Collected data
-*-*-

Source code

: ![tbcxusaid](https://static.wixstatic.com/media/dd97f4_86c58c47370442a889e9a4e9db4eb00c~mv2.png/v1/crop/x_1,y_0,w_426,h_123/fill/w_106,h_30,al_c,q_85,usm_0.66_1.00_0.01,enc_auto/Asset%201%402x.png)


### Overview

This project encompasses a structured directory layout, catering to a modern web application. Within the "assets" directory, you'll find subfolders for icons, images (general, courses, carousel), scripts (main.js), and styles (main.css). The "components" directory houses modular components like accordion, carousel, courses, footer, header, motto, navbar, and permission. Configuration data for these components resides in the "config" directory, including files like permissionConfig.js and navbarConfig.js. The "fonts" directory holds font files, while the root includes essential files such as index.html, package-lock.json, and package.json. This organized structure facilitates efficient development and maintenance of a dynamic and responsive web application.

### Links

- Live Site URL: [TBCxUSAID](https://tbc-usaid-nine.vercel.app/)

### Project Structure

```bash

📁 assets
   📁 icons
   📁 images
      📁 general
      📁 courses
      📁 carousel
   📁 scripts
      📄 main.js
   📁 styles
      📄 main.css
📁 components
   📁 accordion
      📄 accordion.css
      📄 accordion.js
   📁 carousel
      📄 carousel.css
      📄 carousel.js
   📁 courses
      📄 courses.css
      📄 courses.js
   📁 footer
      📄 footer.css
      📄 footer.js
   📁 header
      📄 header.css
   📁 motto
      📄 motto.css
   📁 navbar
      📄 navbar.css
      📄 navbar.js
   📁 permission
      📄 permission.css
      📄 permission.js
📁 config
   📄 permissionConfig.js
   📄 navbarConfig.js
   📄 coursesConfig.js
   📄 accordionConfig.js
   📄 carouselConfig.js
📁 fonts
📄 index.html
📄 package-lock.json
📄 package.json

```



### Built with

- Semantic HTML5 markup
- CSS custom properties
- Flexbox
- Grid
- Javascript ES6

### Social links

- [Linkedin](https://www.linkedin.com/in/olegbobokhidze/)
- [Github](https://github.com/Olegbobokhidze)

-*-*-

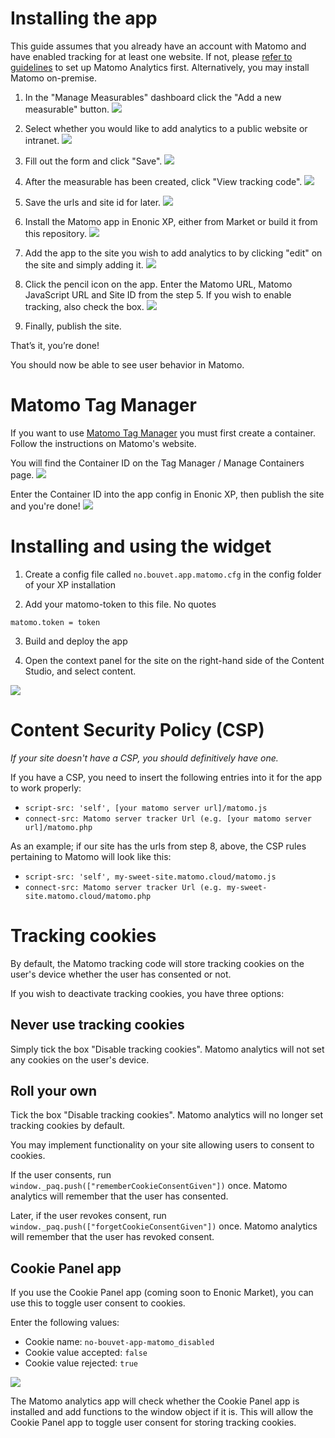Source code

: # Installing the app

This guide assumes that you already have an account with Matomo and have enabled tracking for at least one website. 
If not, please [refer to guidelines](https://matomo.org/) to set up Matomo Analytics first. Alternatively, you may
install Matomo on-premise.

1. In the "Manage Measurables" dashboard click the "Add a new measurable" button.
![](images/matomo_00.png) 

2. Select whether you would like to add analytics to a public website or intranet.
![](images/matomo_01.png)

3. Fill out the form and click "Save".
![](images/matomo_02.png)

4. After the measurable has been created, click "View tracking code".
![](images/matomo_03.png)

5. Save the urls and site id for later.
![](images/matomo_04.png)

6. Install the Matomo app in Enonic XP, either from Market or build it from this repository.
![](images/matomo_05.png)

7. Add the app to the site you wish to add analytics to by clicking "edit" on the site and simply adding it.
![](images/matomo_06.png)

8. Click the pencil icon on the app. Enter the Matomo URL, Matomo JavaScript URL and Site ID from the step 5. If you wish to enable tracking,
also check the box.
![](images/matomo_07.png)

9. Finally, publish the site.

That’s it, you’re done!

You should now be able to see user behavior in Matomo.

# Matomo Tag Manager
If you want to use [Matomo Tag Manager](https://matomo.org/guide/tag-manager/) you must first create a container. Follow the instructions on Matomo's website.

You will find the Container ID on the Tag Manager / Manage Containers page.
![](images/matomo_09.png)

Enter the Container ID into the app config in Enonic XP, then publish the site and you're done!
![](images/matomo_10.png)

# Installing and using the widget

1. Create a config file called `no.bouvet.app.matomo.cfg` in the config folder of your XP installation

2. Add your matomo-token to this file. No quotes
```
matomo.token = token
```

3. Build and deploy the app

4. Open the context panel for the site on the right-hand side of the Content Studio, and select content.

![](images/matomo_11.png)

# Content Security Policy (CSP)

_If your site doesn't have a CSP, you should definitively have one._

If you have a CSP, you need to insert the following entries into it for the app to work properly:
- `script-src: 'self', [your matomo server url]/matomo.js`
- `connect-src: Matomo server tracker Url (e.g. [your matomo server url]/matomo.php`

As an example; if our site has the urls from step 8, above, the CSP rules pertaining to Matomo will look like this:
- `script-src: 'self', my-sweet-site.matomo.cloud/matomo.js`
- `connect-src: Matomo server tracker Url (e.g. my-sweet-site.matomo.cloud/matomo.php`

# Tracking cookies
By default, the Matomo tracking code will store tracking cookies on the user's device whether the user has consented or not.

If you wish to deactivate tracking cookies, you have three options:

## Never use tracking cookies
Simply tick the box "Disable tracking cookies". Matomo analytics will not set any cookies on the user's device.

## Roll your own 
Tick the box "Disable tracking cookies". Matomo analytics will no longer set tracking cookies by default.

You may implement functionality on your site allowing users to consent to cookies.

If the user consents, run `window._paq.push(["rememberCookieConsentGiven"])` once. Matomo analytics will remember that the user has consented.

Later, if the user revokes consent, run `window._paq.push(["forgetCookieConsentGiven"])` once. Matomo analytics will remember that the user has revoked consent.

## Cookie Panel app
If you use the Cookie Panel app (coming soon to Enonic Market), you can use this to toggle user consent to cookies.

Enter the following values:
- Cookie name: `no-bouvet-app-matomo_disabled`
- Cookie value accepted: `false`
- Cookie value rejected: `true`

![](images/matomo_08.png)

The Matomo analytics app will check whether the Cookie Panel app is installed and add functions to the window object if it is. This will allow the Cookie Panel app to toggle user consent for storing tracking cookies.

-*-*-

Try it:
The required answer is the exact run of lines above starting at the line with "cookies by default." and ending at the line with "If the user consents, run", with both ends present.

Exercise answer:
Tick the box "Disable tracking cookies". Matomo analytics will no longer set tracking cookies by default.

You may implement functionality on your site allowing users to consent to cookies.

If the user consents, run `window._paq.push(["rememberCookieConsentGiven"])` once. Matomo analytics will remember that the user has consented.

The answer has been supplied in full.